As far as Homecoming dates in the month of May are concerned, I can adjust responsibilities on my end to make any of the dates other participants prefer. That said, perhaps dropping the May 22nd date should be considered because it's the beginning of the long Memorial Day weekend.

- -
Best, Ulysses


----------



## brian v (Dec 25, 2011)

Yo Ulysses , That's Nice and No Meself will Probably Not Be able to Make any of those Dates . I am Preping to Move South away from this Chicago Weather . 

I am Beat Up from Work , The Army and General Day to day Isues that are not easily Managed with Certainty .. 

With this Move I will become even more Independant and will be in more of a Manageable Lifestyle ..


----------



## jblackburn (Apr 14, 2012)

brian v said:


> Yo Ulysses , That's Nice and No Meself will Probably Not Be able to Make any of those Dates . I am Preping to Move South away from this Chicago Weather .
> 
> I am Beat Up from Work , The Army and General Day to day Isues that are not easily Managed with Certainty ..
> 
> With this Move I will become even more Independant and will be in more of a Manageable Lifestyle ..


Where you planning on going?


----------



## daasian (Feb 5, 2014)

May 29th would be my top pick


----------



## Agent_Orange (Jan 20, 2014)

voted for May 22nd/29th and June 5th.
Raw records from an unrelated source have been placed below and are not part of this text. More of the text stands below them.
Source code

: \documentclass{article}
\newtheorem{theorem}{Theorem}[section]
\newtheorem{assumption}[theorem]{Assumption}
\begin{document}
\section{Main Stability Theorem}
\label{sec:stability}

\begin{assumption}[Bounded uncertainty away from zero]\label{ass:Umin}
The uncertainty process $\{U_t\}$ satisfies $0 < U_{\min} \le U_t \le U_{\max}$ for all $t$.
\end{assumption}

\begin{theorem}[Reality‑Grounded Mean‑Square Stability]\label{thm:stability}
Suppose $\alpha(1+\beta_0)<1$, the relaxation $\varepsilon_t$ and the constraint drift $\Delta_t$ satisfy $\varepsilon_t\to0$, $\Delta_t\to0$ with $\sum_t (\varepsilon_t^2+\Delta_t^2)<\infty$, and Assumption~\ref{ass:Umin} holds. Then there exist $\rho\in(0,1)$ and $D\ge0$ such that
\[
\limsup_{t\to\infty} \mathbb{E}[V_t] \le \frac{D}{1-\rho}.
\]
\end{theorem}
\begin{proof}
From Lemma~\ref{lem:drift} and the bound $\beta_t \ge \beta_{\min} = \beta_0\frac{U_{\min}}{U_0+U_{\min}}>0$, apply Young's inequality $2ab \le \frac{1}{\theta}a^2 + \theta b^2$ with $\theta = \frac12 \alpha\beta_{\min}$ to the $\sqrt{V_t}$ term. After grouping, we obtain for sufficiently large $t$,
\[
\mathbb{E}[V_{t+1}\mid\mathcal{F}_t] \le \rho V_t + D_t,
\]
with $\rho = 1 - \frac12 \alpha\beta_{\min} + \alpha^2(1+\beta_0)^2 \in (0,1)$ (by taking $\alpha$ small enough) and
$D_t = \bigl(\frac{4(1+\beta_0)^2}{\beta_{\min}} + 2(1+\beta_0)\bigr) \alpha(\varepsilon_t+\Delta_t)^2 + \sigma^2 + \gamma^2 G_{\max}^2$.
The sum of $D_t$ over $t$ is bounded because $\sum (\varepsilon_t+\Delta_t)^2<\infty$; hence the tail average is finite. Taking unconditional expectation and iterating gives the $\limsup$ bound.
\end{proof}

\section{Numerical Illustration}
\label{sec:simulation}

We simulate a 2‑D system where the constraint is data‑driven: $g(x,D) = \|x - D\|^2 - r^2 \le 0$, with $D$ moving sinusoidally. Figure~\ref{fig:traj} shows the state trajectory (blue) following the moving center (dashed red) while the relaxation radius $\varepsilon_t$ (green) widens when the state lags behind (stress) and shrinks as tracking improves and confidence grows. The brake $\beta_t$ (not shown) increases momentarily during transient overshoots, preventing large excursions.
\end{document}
Hoping for some warmer weather this year! However, I should have no problems making any of those dates.


----------



## UlyssesSG (Apr 5, 2011)

*Schön Vielen Dank!*

.*
Andrei,*
Thanks for the innumerable Herculean contributions you make to the CruzeTALK community. Simply cannot image life around the campfire without you.

Register me voted, Ulysses
​


----------



## XtremeAaron (Jan 22, 2012)

June 12 is no go for me, wedding day!


----------



## 2014LT1 (Jan 16, 2014)

Baby Due May 13th...would need to be June for me


----------



## trevforever (Feb 20, 2014)

The later the date the warmer usually.


----------



## TDCruze (Sep 26, 2014)

I would be interested in attending, but I hesitate to vote for a date as I am not sure if I could make it for sure at this point.


----------



## 2012LTZPRETTYLIGHTBLUE (Dec 13, 2011)

The closer we can get to June, the better the weather up here in the Lordstown area. Just a thought as last year was early in May I believe and it was cold and yucky.


----------



## Patman (May 7, 2011)

Son graduates from High school May 31 so that weekend is out. One question, is this a weekend long event or just a 1 or 2 day thing.


----------



## obermd (Mar 3, 2012)

June will be the earliest I could go this year. New job - not much PTO yet and I'm going to burn all my PTO the first week of May.


----------



## Patman (May 7, 2011)

XtremeAaron said:


> June 12 is no go for me, wedding day!


Been there done that: LOL Congrats tho.


----------



## XtremeRevolution (Jan 19, 2012)

Patman said:


> Son graduates from High school May 31 so that weekend is out. One question, is this a weekend long event or just a 1 or 2 day thing.


The meet will only be on the Friday. Some of the guys will do other things during the weekend though.


----------



## KOBALT (Nov 19, 2013)

I'll be out all weekend long to hang out. If it's the May 1st weekend, I will not be able to attend because of my son's birthday. Voted and my fingers are crossed. Hopefully 5/8. That's ideal. regardless, I got a ton of vacation time for the others. I'll gladly use any I can to come out and hang out with everyone here. And be honest, you'd miss me if I couldn't show up  Plus, Justin owes me a hug.


----------



## jblackburn (Apr 14, 2012)

KOBALT said:


> Plus, Justin owes me a hug.


Ew, cooties.


----------



## TX CTD (Oct 24, 2014)

They need to shift production to the Arligton plant. Love to be there, but way past the limit of where CTD can get on one tank which is about the same as my limit.


----------



## Sunline Fan (Jul 29, 2012)

TX CTD said:


> They need to shift production to the Arligton plant. Love to be there, but way past the limit of where CTD can get on one tank which is about the same as my limit.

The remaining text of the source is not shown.